Factoid data attached

c11deaths-AA.xlsx c11deaths-MR.xlsx

tla commented 1 year ago

The fact of the deaths themselves are already in the database; here we are parsing and adding the date information. We can discuss the details further on Wednesday, and make notes in this issue.

Aaleks93 commented 10 months ago

also related to issue #2 revised version of the death factoids, completed. you can access the updated spreadsheet through this link

Aaleks93 commented 8 months ago

The spreadsheet with death records has been updated with sources on which I based the datings where my name is the authority. Therefore, the file from 21.11.2023 has been updated to the file named "C11 PBW Death records, AA_revised version_09.01.2024." xlsx, accessible here https://ucloud.univie.ac.at/index.php/f/797833040

tla commented 7 months ago

Report from @lu-pl 💯 I implemented the table conversion for the editor rows, see example output. The P14 assertion for assigning Aleks or Marton is still missing, will add it today (+ some minor fixes).

Note that some SPARQL queries return empty, in which case no RDF is generated. See the logs. I haven't really looked into that (yet) because I think you said you would like to investigate the empty queries yourself.

lu-pl commented 7 months ago

Update: Implemented the missing P14 assertions, see output.

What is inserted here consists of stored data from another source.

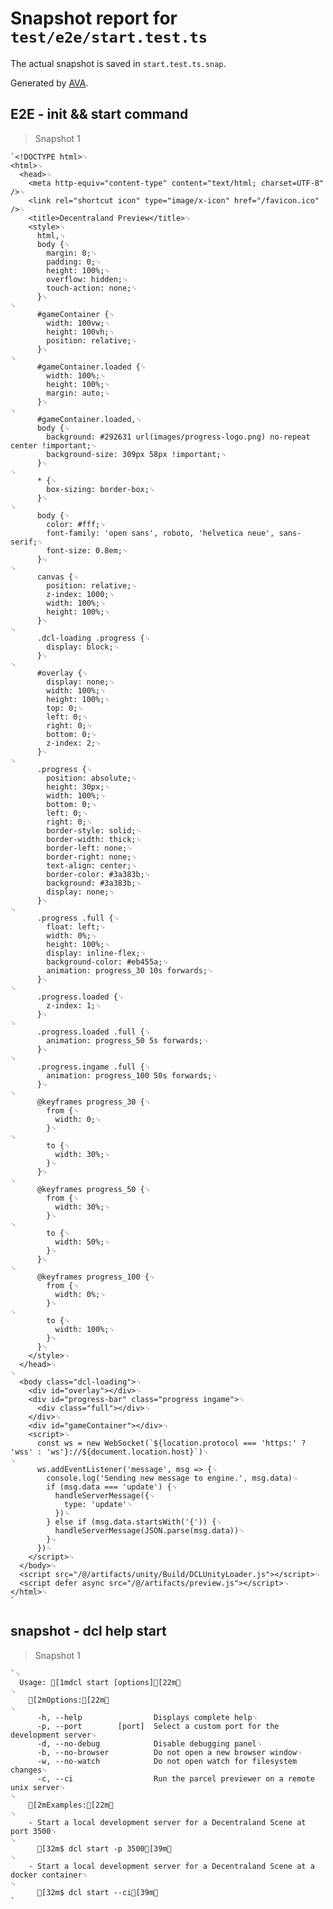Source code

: # Snapshot report for `test/e2e/start.test.ts`

The actual snapshot is saved in `start.test.ts.snap`.

Generated by [AVA](https://ava.li).

## E2E - init && start command

> Snapshot 1

    `<!DOCTYPE html>␊
    <html>␊
      <head>␊
        <meta http-equiv="content-type" content="text/html; charset=UTF-8" />␊
        <link rel="shortcut icon" type="image/x-icon" href="/favicon.ico" />␊
        <title>Decentraland Preview</title>␊
        <style>␊
          html,␊
          body {␊
            margin: 0;␊
            padding: 0;␊
            height: 100%;␊
            overflow: hidden;␊
            touch-action: none;␊
          }␊
    ␊
          #gameContainer {␊
            width: 100vw;␊
            height: 100vh;␊
            position: relative;␊
          }␊
    ␊
          #gameContainer.loaded {␊
            width: 100%;␊
            height: 100%;␊
            margin: auto;␊
          }␊
    ␊
          #gameContainer.loaded,␊
          body {␊
            background: #292631 url(images/progress-logo.png) no-repeat center !important;␊
            background-size: 309px 58px !important;␊
          }␊
    ␊
          * {␊
            box-sizing: border-box;␊
          }␊
    ␊
          body {␊
            color: #fff;␊
            font-family: 'open sans', roboto, 'helvetica neue', sans-serif;␊
            font-size: 0.8em;␊
          }␊
    ␊
          canvas {␊
            position: relative;␊
            z-index: 1000;␊
            width: 100%;␊
            height: 100%;␊
          }␊
    ␊
          .dcl-loading .progress {␊
            display: block;␊
          }␊
    ␊
          #overlay {␊
            display: none;␊
            width: 100%;␊
            height: 100%;␊
            top: 0;␊
            left: 0;␊
            right: 0;␊
            bottom: 0;␊
            z-index: 2;␊
          }␊
    ␊
          .progress {␊
            position: absolute;␊
            height: 30px;␊
            width: 100%;␊
            bottom: 0;␊
            left: 0;␊
            right: 0;␊
            border-style: solid;␊
            border-width: thick;␊
            border-left: none;␊
            border-right: none;␊
            text-align: center;␊
            border-color: #3a383b;␊
            background: #3a383b;␊
            display: none;␊
          }␊
    ␊
          .progress .full {␊
            float: left;␊
            width: 0%;␊
            height: 100%;␊
            display: inline-flex;␊
            background-color: #eb455a;␊
            animation: progress_30 10s forwards;␊
          }␊
    ␊
          .progress.loaded {␊
            z-index: 1;␊
          }␊
    ␊
          .progress.loaded .full {␊
            animation: progress_50 5s forwards;␊
          }␊
    ␊
          .progress.ingame .full {␊
            animation: progress_100 50s forwards;␊
          }␊
    ␊
          @keyframes progress_30 {␊
            from {␊
              width: 0;␊
            }␊
    ␊
            to {␊
              width: 30%;␊
            }␊
          }␊
    ␊
          @keyframes progress_50 {␊
            from {␊
              width: 30%;␊
            }␊
    ␊
            to {␊
              width: 50%;␊
            }␊
          }␊
    ␊
          @keyframes progress_100 {␊
            from {␊
              width: 0%;␊
            }␊
    ␊
            to {␊
              width: 100%;␊
            }␊
          }␊
        </style>␊
      </head>␊
    ␊
      <body class="dcl-loading">␊
        <div id="overlay"></div>␊
        <div id="progress-bar" class="progress ingame">␊
          <div class="full"></div>␊
        </div>␊
        <div id="gameContainer"></div>␊
        <script>␊
          const ws = new WebSocket(`${location.protocol === 'https:' ? 'wss' : 'ws'}://${document.location.host}`)␊
    ␊
          ws.addEventListener('message', msg => {␊
            console.log('Sending new message to engine.', msg.data)␊
            if (msg.data === 'update') {␊
              handleServerMessage({␊
                type: 'update'␊
              })␊
            } else if (msg.data.startsWith('{')) {␊
              handleServerMessage(JSON.parse(msg.data))␊
            }␊
          })␊
        </script>␊
      </body>␊
      <script src="/@/artifacts/unity/Build/DCLUnityLoader.js"></script>␊
      <script defer async src="/@/artifacts/preview.js"></script>␊
    </html>␊
    `

## snapshot - dcl help start

> Snapshot 1

    `␊
      Usage: [1mdcl start [options][22m␊
    ␊
        [2mOptions:[22m␊
    ␊
          -h, --help                Displays complete help␊
          -p, --port        [port]  Select a custom port for the development server␊
          -d, --no-debug            Disable debugging panel␊
          -b, --no-browser          Do not open a new browser window␊
          -w, --no-watch            Do not open watch for filesystem changes␊
          -c, --ci                  Run the parcel previewer on a remote unix server␊
    ␊
        [2mExamples:[22m␊
    ␊
        - Start a local development server for a Decentraland Scene at port 3500␊
    ␊
          [32m$ dcl start -p 3500[39m␊
    ␊
        - Start a local development server for a Decentraland Scene at a docker container␊
    ␊
          [32m$ dcl start --ci[39m␊
    `
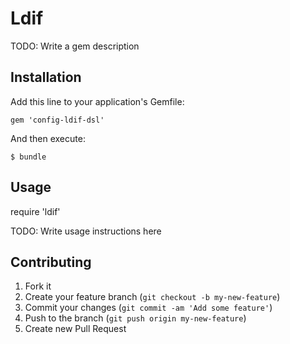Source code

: # Ldif

TODO: Write a gem description

## Installation

Add this line to your application's Gemfile:

    gem 'config-ldif-dsl'

And then execute:

    $ bundle


## Usage

require 'ldif'

TODO: Write usage instructions here

## Contributing

1. Fork it
2. Create your feature branch (`git checkout -b my-new-feature`)
3. Commit your changes (`git commit -am 'Add some feature'`)
4. Push to the branch (`git push origin my-new-feature`)
5. Create new Pull Request
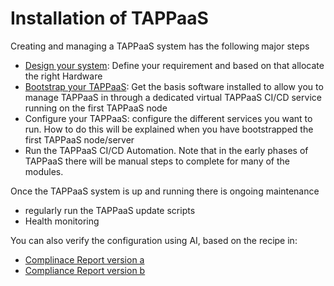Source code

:# Installation of TAPPaaS

Creating and managing a TAPPaaS system has the following major steps

- [Design your system](Design.md): Define your requirement and based on that allocate the right Hardware
- [Bootstrap your TAPPaaS](../src/Foundation/README.md): Get the basis software installed to allow you to manage TAPPaaS in through a dedicated virtual TAPPaaS CI/CD service running on the first TAPPaaS node
- Configure your TAPPaaS: configure the different services you want to run. How to do this will be explained when you have bootstrapped the first TAPPaaS node/server
- Run the TAPPaaS CI/CD Automation. Note that in the early phases of TAPPaaS there will be manual steps to complete for many of the modules.

Once the TAPPaaS system is up and running there is ongoing maintenance
- regularly run the TAPPaaS update scripts 
- Health monitoring

You can also verify the configuration using AI, based on the recipe in: 

- [Complinace Report version a](./EvB_TAPPaaS%20compliance%20report.md)
- [Compliance Report version b](TAPPaaS%20-%20AI%20assisted%20compliance%20report.md)

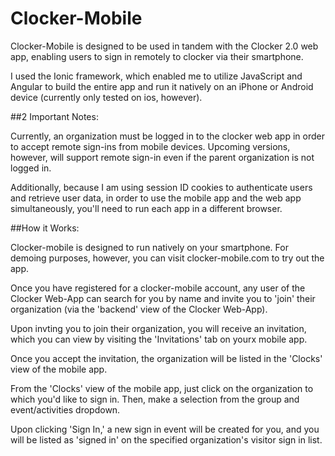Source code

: Clocker-Mobile
=====================

Clocker-Mobile is designed to be used in tandem with the Clocker 2.0 web app, enabling users to sign in remotely to clocker via their smartphone.

I used the Ionic framework, which enabled me to utilize JavaScript and Angular to build the entire app and run it natively on an iPhone or Android device (currently only tested on ios, however).

##2 Important Notes:

Currently, an organization must be logged in to the clocker web app in order to accept remote sign-ins from mobile devices. Upcoming versions, however, will support remote sign-in even if the parent organization is not logged in.

Additionally, because I am using session ID cookies to authenticate users and retrieve user data, in order to use the mobile app and the web app simultaneously, you'll need to run each app in a different browser.

##How it Works:

Clocker-mobile is designed to run natively on your smartphone. For demoing purposes, however, you can visit clocker-mobile.com to try out the app.

Once you have registered for a clocker-mobile account, any user of the Clocker Web-App can search for you by name and invite you to 'join' their organization (via the 'backend' view of the Clocker Web-App).

Upon invting you to join their organization, you will receive an invitation, which you can view by visiting the 'Invitations' tab on yourx mobile app.

Once you accept the invitation, the organization will be listed in the 'Clocks' view of the mobile app.

From the 'Clocks' view of the mobile app, just click on the organization to which you'd like to sign in. Then, make a selection from the group and event/activities dropdown.

Upon clicking 'Sign In,' a new sign in event will be created for you, and you will be listed as 'signed in' on the specified organization's visitor sign in list.

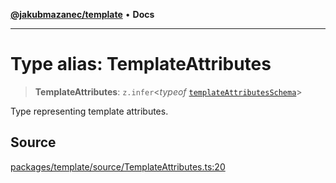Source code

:[**@jakubmazanec/template**](../README.md) • **Docs**

---

# Type alias: TemplateAttributes

> **TemplateAttributes**: `z.infer`\<_typeof_
> [`templateAttributesSchema`](../variables/templateAttributesSchema.md)\>

Type representing template attributes.

## Source

[packages/template/source/TemplateAttributes.ts:20](https://github.com/jakubmazanec/js-tools/blob/4653f1571319b3537b5a901a19e171562b7727e5/packages/template/source/TemplateAttributes.ts#L20)
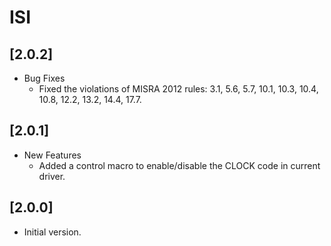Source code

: # ISI

## [2.0.2]

- Bug Fixes
  - Fixed the violations of MISRA 2012 rules: 3.1, 5.6, 5.7, 10.1, 10.3,
    10.4, 10.8, 12.2, 13.2, 14.4, 17.7.

## [2.0.1]

- New Features
  - Added a control macro to enable/disable the CLOCK code in current driver.

## [2.0.0]

- Initial version.
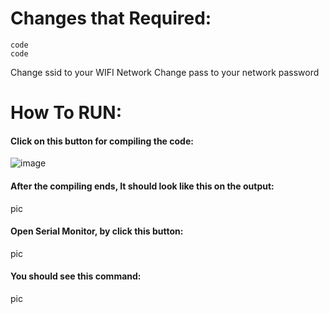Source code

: # Changes that Required:

`code` <br>
`code`

Change ssid to your WIFI Network
Change pass to your network password

# How To RUN:

#### Click on this button for compiling the code:  <br>
![image](https://user-images.githubusercontent.com/76903853/236200840-fb242ca4-5ba9-4a60-b0c9-c165ff2ba3b9.png)

#### After the compiling ends, It should look like this on the output: <br>
pic

#### Open Serial Monitor, by click this button: <br>
pic

#### You should see this command:
pic

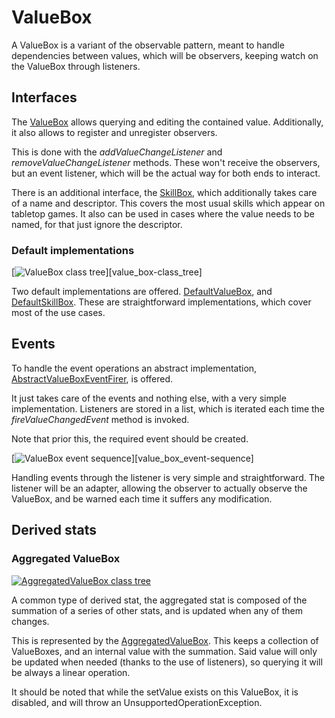 # ValueBox

A ValueBox is a variant of the observable pattern, meant to handle dependencies between values, which will be observers, keeping watch on the ValueBox through listeners.

## Interfaces

The [ValueBox][value_box] allows querying and editing the contained value. Additionally, it also allows to register and unregister observers.

This is done with the _addValueChangeListener_ and _removeValueChangeListener_ methods. These won't receive the observers, but an event listener, which will be the actual way for both ends to interact.

There is an additional interface, the [SkillBox][skill_box], which additionally takes care of a name and descriptor. This covers the most usual skills which appear on tabletop games. It also can be used in cases where the value needs to be named, for that just ignore the descriptor.

### Default implementations

[![ValueBox class tree][value_box-class_tree]][value\_box-class\_tree]

Two default implementations are offered. [DefaultValueBox][default_value_box], and [DefaultSkillBox][default_skill_box]. These are straightforward implementations, which cover most of the use cases.

## Events

To handle the event operations an abstract implementation, [AbstractValueBoxEventFirer][value_box_event], is offered.

It just takes care of the events and nothing else, with a very simple implementation. Listeners are stored in a list, which is iterated each time the _fireValueChangedEvent_ method is invoked.

Note that prior this, the required event should be created.

[![ValueBox event sequence][value_box_event-sequence]][value\_box\_event-sequence]

Handling events through the listener is very simple and straightforward. The listener will be an adapter, allowing the observer to actually observe the ValueBox, and be warned each time it suffers any modification.

## Derived stats

### Aggregated ValueBox

[![AggregatedValueBox class tree][aggregated_value_box-class_tree]][aggregated_value_box-class_tree]

A common type of derived stat, the aggregated stat is composed of the summation of a series of other stats, and is updated when any of them changes.

This is represented by the [AggregatedValueBox][aggregated_value_box]. This keeps a collection of ValueBoxes, and an internal value with the summation. Said value will only be updated when needed (thanks to the use of listeners), so querying it will be always a linear operation.

It should be noted that while the setValue exists on this ValueBox, it is disabled, and will throw an UnsupportedOperationException.

[aggregated_value_box]: ./apidocs/com/wandrell/tabletop/stat/valuebox/AggregatedValueBox.html
[aggregated_value_box-class_tree]: ./images/aggregated_valuebox_class_tree.png
[default_skill_box]: ./apidocs/com/wandrell/tabletop/stat/valuebox/DefaultSkillBox.html
[default_value_box]: ./apidocs/com/wandrell/tabletop/stat/valuebox/DefaultValueBox.html
[skill_box]: ./apidocs/com/wandrell/tabletop/stat/valuebox/SkillBox.html
[value_box]: ./apidocs/com/wandrell/tabletop/stat/valuebox/ValueBox.html
[value_box-class_tree]: ./images/valuebox_class_tree.png
[value_box_event]: ./apidocs/com/wandrell/tabletop/stat/valuebox/AbstractValueBoxEventFirer.html
[value_box_event-sequence]: ./images/valuebox_event_sequence.png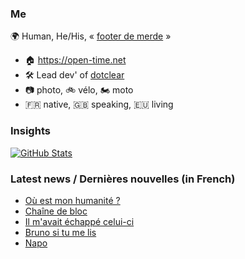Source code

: ### Me

🌍 Human, He/His, « [footer de merde](https://open-time.net/post/2013/07/17/La-veritable-histoire-du-Footer-de-merde-) » 
* 🏠 https://open-time.net 
* 🛠️ Lead dev' of [dotclear](https://git.dotclear.org/dev/dotclear)
* 📷 photo, 🚲 vélo, 🏍️ moto 
* 🇫🇷 native, 🇬🇧 speaking, 🇪🇺 living

### Insights

[![GitHub Stats](https://github-readme-stats-sigma-five.vercel.app/api?username=franck-paul)](https://github.com/franck-paul)

### Latest news / Dernières nouvelles (in French)

<!-- BLOG-POST-LIST:START -->
- [Où est mon humanité ?](https://open-time.net/post/2024/03/03/Ou-est-mon-humanite)
- [Chaîne de bloc](https://open-time.net/post/2024/03/02/Chaine-de-bloc)
- [Il m&#39;avait échappé celui-ci](https://open-time.net/post/2024/03/01/Il-m-avait-echappe-celui-ci)
- [Bruno si tu me lis](https://open-time.net/post/2024/02/29/Bruno-si-tu-me-lis)
- [Napo](https://open-time.net/post/2024/02/28/Napo)
<!-- BLOG-POST-LIST:END -->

tla commented 7 months ago

Note that some SPARQL queries return empty, in which case no RDF is generated. See the logs. I haven't really looked into that (yet) because I think you said you would like to investigate the empty queries yourself.

Some of these are expected (where they are based on sources that we ended up not using), but others have to do with the fact that the Name column has something added in parentheses. So for example Ioannes (Smbat) 106 should just be queried as Ioannes 106. I don't know where the parenthetical text came from, but it needs to be stripped / ignored in all cases.

For sanity-checking purposes, it might be helpful to keep a list of the sources we aren't using; these include Council of 1157, Italikos, Niketas Choniates, Historia, Pantokrator Typikon, Prodromos, Historische Gedichte, Tzetzes, Letters at least. If you could implement these as exclusions (i.e. if the Source canonical name is one of these, just skip the row) and output in the log what the source was every time a query returns nothing, this would help me audit a new run.

lu-pl commented 7 months ago

Update:

Parenthetical text in Name fields gets ignored now and unused Source values are skipped (see the log).

The script now generates a trig file deaths.trig with a named graph for every table partition.

I also investigated the empty queries, some of those were caused by typos or incomplete PBW strings in the tables. I queried the store for the correct PBW strings and manually updated the tables in the r11tab/tables/xlsx folder.

For the remaining empty queries in most cases the PBW data is missing in the triplestore, so I don't really know what to do about that.

lu-pl commented 7 months ago

Note: I would like to/will port the metadata schema used in the r11cli application to the table conversion at some point, if that is alright.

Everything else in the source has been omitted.